Mais si Lime raconte volontiers cette participation des syndicats à la vie politique américaine, il est moins prolixe quant à l’activité politique internationale des syndicats américains. Il se limite à dire que l’AFL-CIO a l’habitude d’ adopter en politique étrangère, la position du Département d’Etat, après avoir fait l’Union sacrée au cours de la guerre. Or, tout le monde sait que les syndicats américains agissent de tout leur fric par l’intermédiaire de la Centrale internationale des Syndicats « libres ».

Ne dit-on pas même que le C.I.A. recrute des agents au sein des Syndicats « Libres » de tous pays. Comme les Russes, aurait pourtant pu dire Maurice Lime, mais le sujet est peut-âtre un peu trop scabreux.

Les syndicats américains sont dans un tournant. Quel tournant ? Passer de la politique des accords patronat-syndicats à celle de la tutelle de l’Etat supervisant et imposant de tels accords. L’attaque d’un Robert Kennedy contre le syndicat des transporteurs et son chef Jimmy Hoffa a eu effectivement pour but de soumettre le plus puissant syndicat américain pratiquant la politique des accords bilatéraux patronat-syndicats, pour le plus grand bien de l’industrie des transports, nous dira Widick. Depuis nombre d’années déjà, l’Etat exerce cette pression. Et de grands dirigeants comme George Meany et W. Reuther se font faire douce violence. Ils ne sont pas à un degré près dans l’intégration au système. En tout cas, on se demande bien en quoi cette crise d’adaptation peut intéresser les travailleurs.
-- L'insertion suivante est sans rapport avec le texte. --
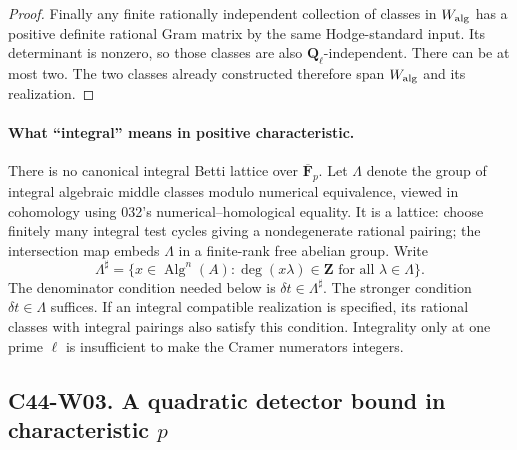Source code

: \documentclass[11pt]{article}
\theoremstyle{remark}\newtheorem{remark}[theorem]{Remark}
\begin{document}
\begin{proof}
Finally any finite rationally independent collection of classes in
$W_{\rm alg}$ has a positive definite rational Gram matrix by the
same Hodge-standard input.  Its determinant is nonzero, so those
classes are also $\mathbf Q_\ell$-independent.  There can be at most
two.  The two classes already constructed therefore span
$W_{\rm alg}$ and its realization.
\end{proof}

\paragraph{What ``integral'' means in positive characteristic.}
There is no canonical integral Betti lattice over $\overline{\mathbf F}_p$.
Let $\Lambda$ denote the group of integral algebraic middle classes
modulo numerical equivalence, viewed in cohomology using 032's
numerical--homological equality.  It is a lattice: choose finitely
many integral test cycles giving a nondegenerate rational pairing;
the intersection map embeds $\Lambda$ in a finite-rank free abelian
group.  Write
\[
 \Lambda^\sharp=\{x\in\operatorname{Alg}^n(A):\deg(x\lambda)\in\mathbf Z
                       \text{ for all }\lambda\in\Lambda\}.
\]
The denominator condition needed below is $\delta t\in\Lambda^\sharp$.
The stronger condition $\delta t\in\Lambda$ suffices.  If an integral
compatible realization is specified, its rational classes with integral
pairings also satisfy this condition.  Integrality only at one prime
$\ell$ is insufficient to make the Cramer numerators integers.

\subsection*{C44-W03. A quadratic detector bound in characteristic $p$}
\end{document}
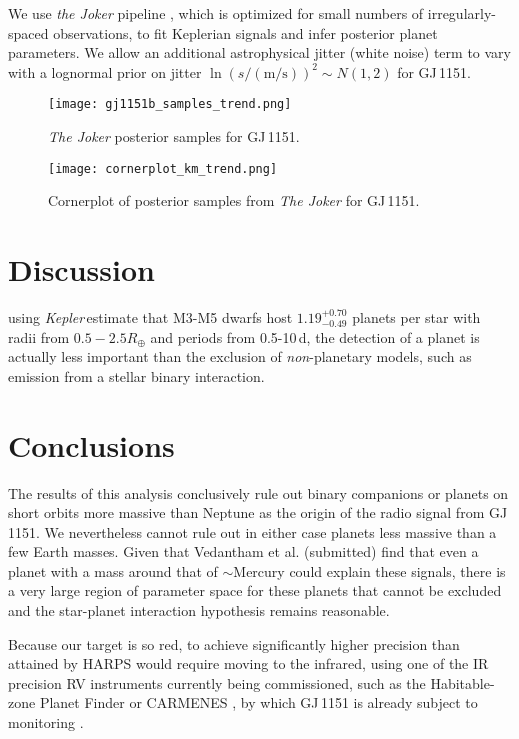 \documentclass[modern]{aastex62}
\newcommand\kepler{\emph{Kepler}\,}
\begin{document}
We use \textit{the Joker} pipeline \citep{joker}, which is optimized for small numbers of irregularly-spaced observations, to fit Keplerian signals and infer posterior planet parameters. We allow an additional astrophysical jitter (white noise) term to vary with a lognormal prior on jitter $\ln {(s/(\text{m/s}))^2} \sim {N}(1,2)$ for GJ\,1151.

\begin{figure}
\noindent\texttt{[image: gj1151b\_samples\_trend.png]}

\caption{\label{jokermodel1151}
\textit{The Joker} posterior samples for GJ\,1151.
}
\end{figure}


\begin{figure}
\noindent\texttt{[image: cornerplot\_km\_trend.png]}

\caption{\label{cornerplot}
Cornerplot of posterior samples from \textit{The Joker} for GJ\,1151.
}
\end{figure}

\section{Discussion}
\label{sec:discussion}

\citet{2019arXiv190505900H} using \kepler estimate that M3-M5 dwarfs host $1.19^{+0.70}_{−0.49}$ planets per star with radii from $0.5-2.5 R_\oplus$ and periods from  0.5-10\,d, the detection of a planet is actually less important than the exclusion of \emph{non}-planetary models, such as emission from a stellar binary interaction.

\section{Conclusions}
\label{sec:conclusions}

The results of this analysis conclusively rule out binary companions or planets on short orbits more massive than Neptune as the origin of the radio signal from GJ\,1151. We nevertheless cannot rule out in either case planets less massive than a few Earth masses. Given that Vedantham et al. (submitted) find that even a planet with a mass around that of $\sim$Mercury could explain these signals, there is a very large region of parameter space for these planets that cannot be excluded and the star-planet interaction hypothesis remains reasonable. 

Because our target is so red, to achieve significantly higher precision than attained by HARPS would require moving to the infrared, using one of the IR precision RV instruments currently being commissioned, such as the Habitable-zone Planet Finder \citep[HPF:][]{hpf} or CARMENES \citep{carmenes}, by which GJ\,1151 is already subject to monitoring \citep{carmenesinput}.
\end{document}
B.J. Widick, ancien fonctionnaire syndical du second syndicat américain, celui des travailleurs de l’automobile, celui de Reuther, nous présente dans son livre une analyse critique du « syndicalisme » américain qui aboutit au vœu pieux de retour au syndicalisme sans guillemets. On sent la sincérité de l’homme qui déplore l’état de pourriture avancée de ces syndicats auxquels il a beaucoup cru. Certes, Widick est un intellectuel, ce n’est pas un de ces « enfants bagarreurs des quartiers pauvres » chers à Maurice Lime, mais il connaît bien ce qu’il décrit et, en tant qu’intellectuel, ce qu’il regrette, c’est que les syndicats actuels ne puissent plus attirer les jeunes qui reçoivent une formation syndicale dans les centres spécialisés, car l’enthousiasme et l’idéal font défaut.

On retrouve chez Widick la même crainte qu’exprime M. Lime concernant la tutelle de l’Etat.

« Il serait catastrophique que les exagérations auxquelles ont donné lieu les conventions collectives et les imperfections de leur technique entraînent l’arbitrage obligatoire avec sa menace pour les droits démocratiques et la liberté humaine »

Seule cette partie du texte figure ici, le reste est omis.